As far as health freebies are concerned, the good times are over. As Côte d'Ivoire's (Ivory Coast) peace process moves forward and emergency health care providers start withdrawing, the government has restarted its medical care. This means that health fees are back too.
"[In conflict zones] communities benefited from free health care. Now the communities will have a difficult time paying", Jean Denoman, deputy director general at the Ministry of Health was reported.
AdvertisementFor those who support universal free health care, a return to full health care costs will tax the poor. The World Bank and some donors have long argued the merits of user fees for basic health and education, while many aid groups argue that user fees deprive a major portion of the population of basic services and severely diminish standards of living.
In public hospitals in Man and Bouaké, Médecins Sans Frontières (Doctors Without Borders) began providing free health care services after rebels took over the cities in 2002 and government-paid doctors and nurses fled for their lives. But with efforts toward peace advancing, health workers have started returning to the region. MSF pulled out of Bouaké public hospital in May and the Man public hospital in July.
"With the withdrawal of MSF, clearly the Ivorian government has the problem of financing the central hospitals of Bouaké and Man," Denoman said. "Now the question is: Shall we let these hospitals function without the public's participation? Clearly that would ruin these facilities," he opines. So far the administrations at the two government hospitals continue to provide health services and medicines for free but this cannot last for long.
According to Kouie Jean Plo, head of the Bouaké hospital, it is imperative that the government resume fees gradually. "We cannot bring free health services to an abrupt halt," he says. Denoman says that fees may start out at a 50-percent discount "then move progressively toward full costs".
Meanwhile, the head of MSF-Belgium in Cote d'Ivoire, Christophe Vavasseur, has expressed concern over the government plans to return to a full cost recovery system by 2008. "This will exclude a large percentage of the population." Health care fees "lead to exclusion", he says. "This has been well documented and our experience in Man confirms it."

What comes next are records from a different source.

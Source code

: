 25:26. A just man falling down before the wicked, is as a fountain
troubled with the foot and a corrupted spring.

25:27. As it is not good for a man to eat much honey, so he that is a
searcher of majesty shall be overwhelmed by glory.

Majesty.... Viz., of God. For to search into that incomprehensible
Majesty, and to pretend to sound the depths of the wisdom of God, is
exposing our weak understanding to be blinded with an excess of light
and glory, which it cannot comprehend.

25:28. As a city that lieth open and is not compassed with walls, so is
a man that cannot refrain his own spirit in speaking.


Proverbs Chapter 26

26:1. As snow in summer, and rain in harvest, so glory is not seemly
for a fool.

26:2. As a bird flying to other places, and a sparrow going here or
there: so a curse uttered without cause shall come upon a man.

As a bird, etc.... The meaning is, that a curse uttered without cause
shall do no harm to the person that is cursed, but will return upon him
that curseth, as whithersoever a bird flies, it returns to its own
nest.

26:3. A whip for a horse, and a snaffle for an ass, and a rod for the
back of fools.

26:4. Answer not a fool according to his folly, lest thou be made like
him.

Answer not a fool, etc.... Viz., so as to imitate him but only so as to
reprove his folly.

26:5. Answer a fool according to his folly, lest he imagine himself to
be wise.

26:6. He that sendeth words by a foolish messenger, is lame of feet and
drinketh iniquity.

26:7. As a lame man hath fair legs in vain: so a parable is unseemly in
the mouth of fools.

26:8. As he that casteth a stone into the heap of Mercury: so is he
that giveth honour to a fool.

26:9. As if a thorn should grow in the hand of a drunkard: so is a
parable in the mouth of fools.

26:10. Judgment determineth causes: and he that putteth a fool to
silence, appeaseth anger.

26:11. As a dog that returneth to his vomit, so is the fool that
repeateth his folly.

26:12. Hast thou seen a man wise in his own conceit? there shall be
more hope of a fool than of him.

In Man, treatment for severe malaria can cost more than two months' average income, according an unpublished MSF report. A Caesarean section costs eight months' income.
According to Vavasseur, health fees also diminish the public's use of health services. MSF found that in 2006, the number of consultations in four facilities in the west, where it provided free services, were 20 percent higher than the number of consultations in all the 79 centers in the region before the war when people used to pay.
"We [at MSF] try as much as possible to provide the data to point out that the real need is revealed by free health care," Vavasseur said. MSF says governments need to keep health costs to a minimum in part by increasing the percentage of their budgets for health services.
Vavasseur argues that when hospitals become dependent on patients' fees they fail to seek other financing mechanisms. "In many countries people stick to this way of thinking that people must pay. They think that people must participate in their health care, and that this way [the health system] will become sustainable. But this is not the case. It can even be counterproductive", he warns.